Para valorizamos o que é feito também no hemisfério sul, conversei com T.P. Mira-Echeverría escritore nascide na Argentina, com obras voltadas para o campo da Ficção Científica e do Neoestranho (ou New Weird). Elu tem um doutorado em filosofia e estudou astrofísica por uns anos já que, como me diz, se interessa bastante pelo aspecto estético da astronomia, da física e da matemática.
Aqui no Brasil, a editora Monomito publicou os livros Alvorada em Almagesto e À sua imagem, ambos traduzidos por Toni Moraes e disponíveis pelo programa Kindle Unlimited. À sua imagem tem uma versão gratuita disponível no site da editora.
Convidei T.P para uma conversa para auxiliar alguns ouvintes do podcast 30:MIN que estavam começando a leitura de Alvorada em Almagesto para nosso Clube de Leitura. Aproveitei a oportunidade para entender um pouco sobre a visão de Mira-Echeverría sobre as ficções estranhas e o próprio processo criativo — assim, além de aprofundar a leitura dos ouvintes, começo a planejar a segunda parte do texto Afinal… o que é Weird Ficção (Ficção Estranha)?.
Mira-Echeverría e eu conversamos sobre assuntos como a mudança de tratamento no elemento monstruoso, a busca pela beleza e por questionamentos filosóficos na literatura, sobre as concepções do amor e, também, sobre como uma “orgia de mortos” gerou um incômodo tremendo em uma leitora. Abaixo, tentei esmiuçar como T.P. enxergava a movimentação do Estranho para o Neoestranho, seu processo criativo e as principais inspirações literárias.
No fim, T.P. Mira-Echeverría me diz “meus mundos são meio estranhos, mas não tão ruins para viver. Uma vez, me disseram que eu tinha os mundos mais bonitos que destroem universos. Não termina muito bem quando o céu se abre e me engole, mas também não me parece tão terrível”. Concordo. Afinal, já que teremos um fim, que ao menos seja belo.
Arthur Marchetto: Vamos começar falando sobre a mudança no tratamento do elemento Estranho e do Outro do Weird para o New Weird.

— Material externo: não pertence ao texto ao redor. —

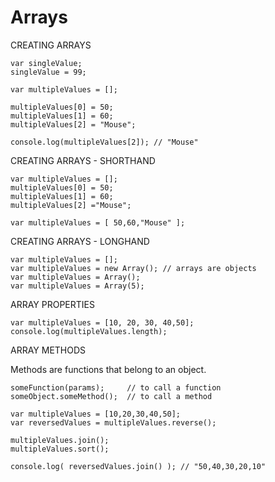 # Arrays


CREATING ARRAYS

    var singleValue;
    singleValue = 99;

    var multipleValues = [];
    
    multipleValues[0] = 50;
    multipleValues[1] = 60;
    multipleValues[2] = "Mouse";
    
    console.log(multipleValues[2]); // "Mouse"


CREATING ARRAYS - SHORTHAND

    var multipleValues = [];
    multipleValues[0] = 50;
    multipleValues[1] = 60;
    multipleValues[2] ="Mouse";

    var multipleValues = [ 50,60,"Mouse" ];


CREATING ARRAYS - LONGHAND

    var multipleValues = [];
    var multipleValues = new Array(); // arrays are objects
    var multipleValues = Array();
    var multipleValues = Array(5);


ARRAY PROPERTIES

    var multipleValues = [10, 20, 30, 40,50];
    console.log(multipleValues.length);


ARRAY METHODS

Methods are functions that belong to an object. 

    someFunction(params);     // to call a function
    someObject.someMethod();  // to call a method

    var multipleValues = [10,20,30,40,50];
    var reversedValues = multipleValues.reverse();

    multipleValues.join();
    multipleValues.sort();
 
    console.log( reversedValues.join() ); // "50,40,30,20,10"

Como você apontaria esse movimento?
T.P. Mira-Echeverría: Tem uma mudança bastante importante. Se começar pelo Weird lovecraftiano, a ideia do antropocêntrico descentralizado se mantém. O humano não é mais o centro do universo, mas acredito que é justamente a questão do que é denominado como monstruoso que se modificou. Aquilo era visto como algo terrível se inverte e se torna algo com que posso me identificar. Ao invés do outro, o monstruoso se torna eu… ou o grupo que não é assimilado pelo status quo do momento social.
Tenho pensado que, em um, o elemento é alheio, estrangeiro; no outro, temos várias mesclas, hibridismos e simbiogênesis. Acha que vai por esse caminho?
Sim.
Como vemos esses elementos na construção de mundo? Jeff e Ann VanderMeer falam da presença forte de um mundo fictício, secundário, mas acredito que você fez essa definição de outra forma em um artigo que escreveu em 2018. Ainda pensa assim, como definiria hoje?
Há, obviamente, a construção de um mundo que não é aquilo que chamamos de “real”, partindo de uma visão ingênua, como se pudéssemos dizer que há algo que é a realidade e que é a mesma para todos.
Mas, justamente, não existe uma coisa como a realidade. E aí entra um ponto de vista filosófico porque, se a realidade não tem um fundo, ela é aquilo que nós convencionamos a dizer que é a realidade, e, na verdade, é uma questão subjetiva.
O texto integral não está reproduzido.